J. Adam Lowe (born January 8, 1981) is an American Republican politician who serves as the senator for Tennessee's 1st Senate district. The district currently includes most of Bradley, McMinn, Meigs, and Rhea Counties, and was previously numbered as District 9 prior to the 2020 United States redistricting cycle.

==Biography==

J. Adam Lowe served on the Bradley County Commission for District 3 from 2010 to 2014. In October 2013, Lowe announced his intent to run for Tennessee House of Representatives District 22 after then-incumbent Eric Watson announced his intent to vacate the seat to run for Bradley County Sheriff. He was defeated by Dan Howell, receiving 2,017 votes, or 42.6% of the total. He served as a delegate to the 2016 Republican National Convention.

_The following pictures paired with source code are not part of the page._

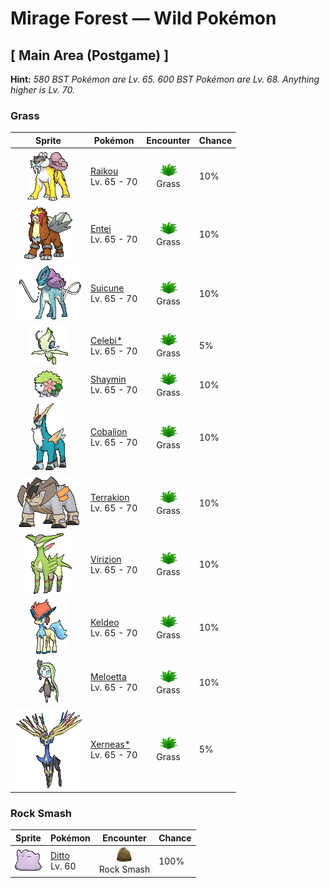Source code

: # Mirage Forest — Wild Pokémon

## [ Main Area (Postgame) ]

**Hint:** <i>580 BST Pokémon are Lv. 65. 600 BST Pokémon are Lv. 68. Anything higher is Lv. 70.</i>

### Grass

| Sprite | Pokémon | Encounter | Chance |
|:------:|---------|:---------:|--------|
| ![Raikou](../../assets/sprites/raikou/front.gif "Raikou: Raikou embodies the speed of lightning. The roars of this Pokémon send shock waves shuddering through the air and shake the ground as if lightning bolts had come crashing down.") | [Raikou](../../pokemon/raikou.md/)<br>Lv. 65 - 70 | ![Grass](../../assets/encounter_types/grass.png "Grass")<br>Grass | 10% |
| ![Entei](../../assets/sprites/entei/front.gif "Entei: Entei embodies the passion of magma. This Pokémon is thought to have been born in the eruption of a volcano. It sends up massive bursts of fire that utterly consume all that they touch.") | [Entei](../../pokemon/entei.md/)<br>Lv. 65 - 70 | ![Grass](../../assets/encounter_types/grass.png "Grass")<br>Grass | 10% |
| ![Suicune](../../assets/sprites/suicune/front.gif "Suicune: Suicune embodies the compassion of a pure spring of water. It runs across the land with gracefulness. This Pokémon has the power to purify dirty water.") | [Suicune](../../pokemon/suicune.md/)<br>Lv. 65 - 70 | ![Grass](../../assets/encounter_types/grass.png "Grass")<br>Grass | 10% |
| ![Celebi*](../../assets/sprites/celebi/front.gif "Celebi*: This Pokémon came from the future by crossing over time. It is thought that so long as Celebi appears, a bright and shining future awaits us.") | [Celebi*](../../pokemon/celebi.md/)<br>Lv. 65 - 70 | ![Grass](../../assets/encounter_types/grass.png "Grass")<br>Grass | 5% |
| ![Shaymin](../../assets/sprites/shaymin-land/front.gif "Shaymin: The blooming of Gracidea flowers confers the power of flight upon it. Feelings of gratitude are the message it delivers.") | [Shaymin](../../pokemon/shaymin-land.md/)<br>Lv. 65 - 70 | ![Grass](../../assets/encounter_types/grass.png "Grass")<br>Grass | 10% |
| ![Cobalion](../../assets/sprites/cobalion/front.gif "Cobalion: It has a body and heart of steel. It worked with its allies to punish people when they hurt Pokémon.") | [Cobalion](../../pokemon/cobalion.md/)<br>Lv. 65 - 70 | ![Grass](../../assets/encounter_types/grass.png "Grass")<br>Grass | 10% |
| ![Terrakion](../../assets/sprites/terrakion/front.gif "Terrakion: Spoken of in legend, this Pokémon used its phenomenal power to destroy a castle in its effort to protect Pokémon.") | [Terrakion](../../pokemon/terrakion.md/)<br>Lv. 65 - 70 | ![Grass](../../assets/encounter_types/grass.png "Grass")<br>Grass | 10% |
| ![Virizion](../../assets/sprites/virizion/front.gif "Virizion: Legends say this Pokémon confounded opponents with its swift movements.") | [Virizion](../../pokemon/virizion.md/)<br>Lv. 65 - 70 | ![Grass](../../assets/encounter_types/grass.png "Grass")<br>Grass | 10% |
| ![Keldeo](../../assets/sprites/keldeo-ordinary/front.gif "Keldeo: When it is resolute, its body fills with power and it becomes swifter. Its jumps are then too fast to follow.") | [Keldeo](../../pokemon/keldeo-ordinary.md/)<br>Lv. 65 - 70 | ![Grass](../../assets/encounter_types/grass.png "Grass")<br>Grass | 10% |
| ![Meloetta](../../assets/sprites/meloetta-aria/front.gif "Meloetta: Its melodies are sung with a special vocalization method that can control the feelings of those who hear it.") | [Meloetta](../../pokemon/meloetta-aria.md/)<br>Lv. 65 - 70 | ![Grass](../../assets/encounter_types/grass.png "Grass")<br>Grass | 10% |
| ![Xerneas*](../../assets/sprites/xerneas/front.gif "Xerneas*: When the horns on its head shine in seven colors, it is said to be sharing everlasting life.") | [Xerneas*](../../pokemon/xerneas.md/)<br>Lv. 65 - 70 | ![Grass](../../assets/encounter_types/grass.png "Grass")<br>Grass | 5% |

### Rock Smash

| Sprite | Pokémon | Encounter | Chance |
|:------:|---------|:---------:|--------|
| ![Ditto](../../assets/sprites/ditto/front.gif "Ditto: Ditto rearranges its cell structure to transform itself into other shapes. However, if it tries to transform itself into something by relying on its memory, this Pokémon manages to get details wrong.") | [Ditto](../../pokemon/ditto.md/)<br>Lv. 60 | ![Rock Smash](../../assets/encounter_types/rock_smash.png "Rock Smash")<br>Rock Smash | 100% |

In January 2022, announced his intent to run for then-State Senate District 9, which was being vacated by Mike Bell. He won the August 4 primary with 53% of the vote, or 9,651 total votes, defeating then-24th District State Representative Mark Hall. He defeated Democrat Patricia Waters in the general election on November 8.

In 2025, Lowe supported Tennessee Governor Bill Lee's universal school voucher plan.

==Personal life==
Lowe is married to Rachel and has four children. He attended Lee University and the University of Tennessee.